MAYAN: "a technichian of the Holy, a lover of the Sacred." CELTIC: "Empower the people...by changing the way we think." MEXICAN APACHE: "Someone who has simply learned to give freely of themselves..." AUSTRALIAN ABORIGINAL: "...a teacher or healer, a wisdom keeper of knowledge... (who) takes people to a door and encourages them to enter." W. AFRICAN DIAGRA: "views every event in life within a spiritual context." HAWAIIAN: "...human bridges to the spiritual world and its laws and the material world and its trials..." QUECHUA INDIAN: "embodies all experience." AMAZON: "...willing to engage the forces of the Universe...in a beneficial end for self, people, and for life in general."


-- from Travelers, Magicians and Shamans (Danny Paradise)

Wednesday, August 27, 2008

New Vision

NEW VISION
Seeing higher realms
In color coats they shift the walls
They do and don't exist
In radiant hues they penetrate
The spirits on the mundane breed
And I await in fascination's delivery room
Tending to
All the newborn elemental codes
They go fro and back and mate and multiply and paint for me
With senses splashed in colored brush blot sprays
They birth a smeary story I have never dared to read
How stabbing is the artist's sharpened tip
On my three-piece throbbing head
Mischievious is their play
Was it they
Or did I just prick myself?
Exhausted, weak from all the astral plasma spills
Something stays and through the point of skin abrazed
My loss is their gain
And now to turn illusion on its head
I see that I am different not
When I come back
Alive or dead or somewhere in between
I see
And the world sees back less worrisome to me

Wednesday, August 20, 2008

National Geographic Article

Shamanism finally going mainstream? Here is an article on Shamans and Ayahuasca in National Geographic, of all places. http://www.nationalgeographic.com/adventure/0603/features/peru.html

It involves the familiar story of an American, Hamilton, who had once lived in desperation and was called to the other realms by the inexplicable. He made his way to Peru and is now a practicing master shaman there.

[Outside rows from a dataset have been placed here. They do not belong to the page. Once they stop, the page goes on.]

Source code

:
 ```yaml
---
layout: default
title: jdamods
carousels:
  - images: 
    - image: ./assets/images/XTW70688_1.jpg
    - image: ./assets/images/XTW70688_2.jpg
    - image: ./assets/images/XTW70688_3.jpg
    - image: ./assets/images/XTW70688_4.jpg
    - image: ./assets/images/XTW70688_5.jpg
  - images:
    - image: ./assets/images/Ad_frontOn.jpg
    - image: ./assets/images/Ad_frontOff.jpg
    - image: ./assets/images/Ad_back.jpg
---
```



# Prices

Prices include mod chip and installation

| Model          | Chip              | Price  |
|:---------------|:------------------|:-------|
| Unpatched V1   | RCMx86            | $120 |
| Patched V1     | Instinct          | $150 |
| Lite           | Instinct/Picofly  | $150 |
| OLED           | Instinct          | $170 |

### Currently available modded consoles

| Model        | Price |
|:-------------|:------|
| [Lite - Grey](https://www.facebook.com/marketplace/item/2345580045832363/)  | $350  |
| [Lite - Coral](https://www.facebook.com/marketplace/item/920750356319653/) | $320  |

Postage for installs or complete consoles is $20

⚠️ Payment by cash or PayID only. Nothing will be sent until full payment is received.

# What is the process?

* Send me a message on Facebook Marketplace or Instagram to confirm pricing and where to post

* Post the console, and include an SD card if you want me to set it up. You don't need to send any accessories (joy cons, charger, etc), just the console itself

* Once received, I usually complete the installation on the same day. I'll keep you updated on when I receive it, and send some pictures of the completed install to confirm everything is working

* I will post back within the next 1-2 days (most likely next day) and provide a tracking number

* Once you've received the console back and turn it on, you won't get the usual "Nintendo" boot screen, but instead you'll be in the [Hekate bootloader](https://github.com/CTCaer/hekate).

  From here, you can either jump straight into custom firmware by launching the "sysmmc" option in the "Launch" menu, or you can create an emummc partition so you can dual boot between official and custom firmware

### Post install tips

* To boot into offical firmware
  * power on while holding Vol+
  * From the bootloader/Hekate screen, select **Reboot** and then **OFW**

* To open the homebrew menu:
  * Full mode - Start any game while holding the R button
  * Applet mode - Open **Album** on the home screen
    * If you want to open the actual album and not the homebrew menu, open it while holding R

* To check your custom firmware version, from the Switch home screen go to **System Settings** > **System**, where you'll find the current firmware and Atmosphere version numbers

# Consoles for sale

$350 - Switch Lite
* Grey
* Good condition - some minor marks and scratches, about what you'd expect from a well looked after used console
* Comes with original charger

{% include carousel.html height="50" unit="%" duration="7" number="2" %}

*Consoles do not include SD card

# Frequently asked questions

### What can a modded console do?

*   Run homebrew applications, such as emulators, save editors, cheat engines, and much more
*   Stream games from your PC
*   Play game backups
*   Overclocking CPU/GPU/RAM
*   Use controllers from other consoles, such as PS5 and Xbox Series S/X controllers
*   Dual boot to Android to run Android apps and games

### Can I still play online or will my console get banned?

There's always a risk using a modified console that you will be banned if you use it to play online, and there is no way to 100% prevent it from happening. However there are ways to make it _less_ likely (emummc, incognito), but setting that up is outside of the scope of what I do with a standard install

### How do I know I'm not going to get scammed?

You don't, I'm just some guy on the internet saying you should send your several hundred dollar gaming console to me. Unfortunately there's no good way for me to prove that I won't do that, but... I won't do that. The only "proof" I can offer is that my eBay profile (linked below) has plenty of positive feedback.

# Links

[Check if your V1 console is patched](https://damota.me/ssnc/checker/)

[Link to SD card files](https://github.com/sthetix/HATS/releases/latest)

I just skimmed through it but here are my favorite excerpts:

To prepare the brew, apprentices spend years under the tutelage of an elder shaman getting to know the different plant ingredients, passing weeks or months at a time learning their individual healing properties and governing spirits. These beings, they claim, teach them icaros, or spirit songs, which, when sung or whistled, call forth the plants' unique assistance during ceremonies.
The training isn't easy; those like Hamilton who earn the title of "master shaman"—highly respected members of Amazonian communities—receive patients from far and wide. Based on the individual needs of their patients, shamans must know which plants are required for a ceremony (there are two primary ingredients, but any of an estimated 100 species have been used in ayahuasca brews), how much of them to harvest, and how to prepare them for ingestion. The plants' spirits are then said to work together to produce the most successful possible healing for each person, regardless of what ails them.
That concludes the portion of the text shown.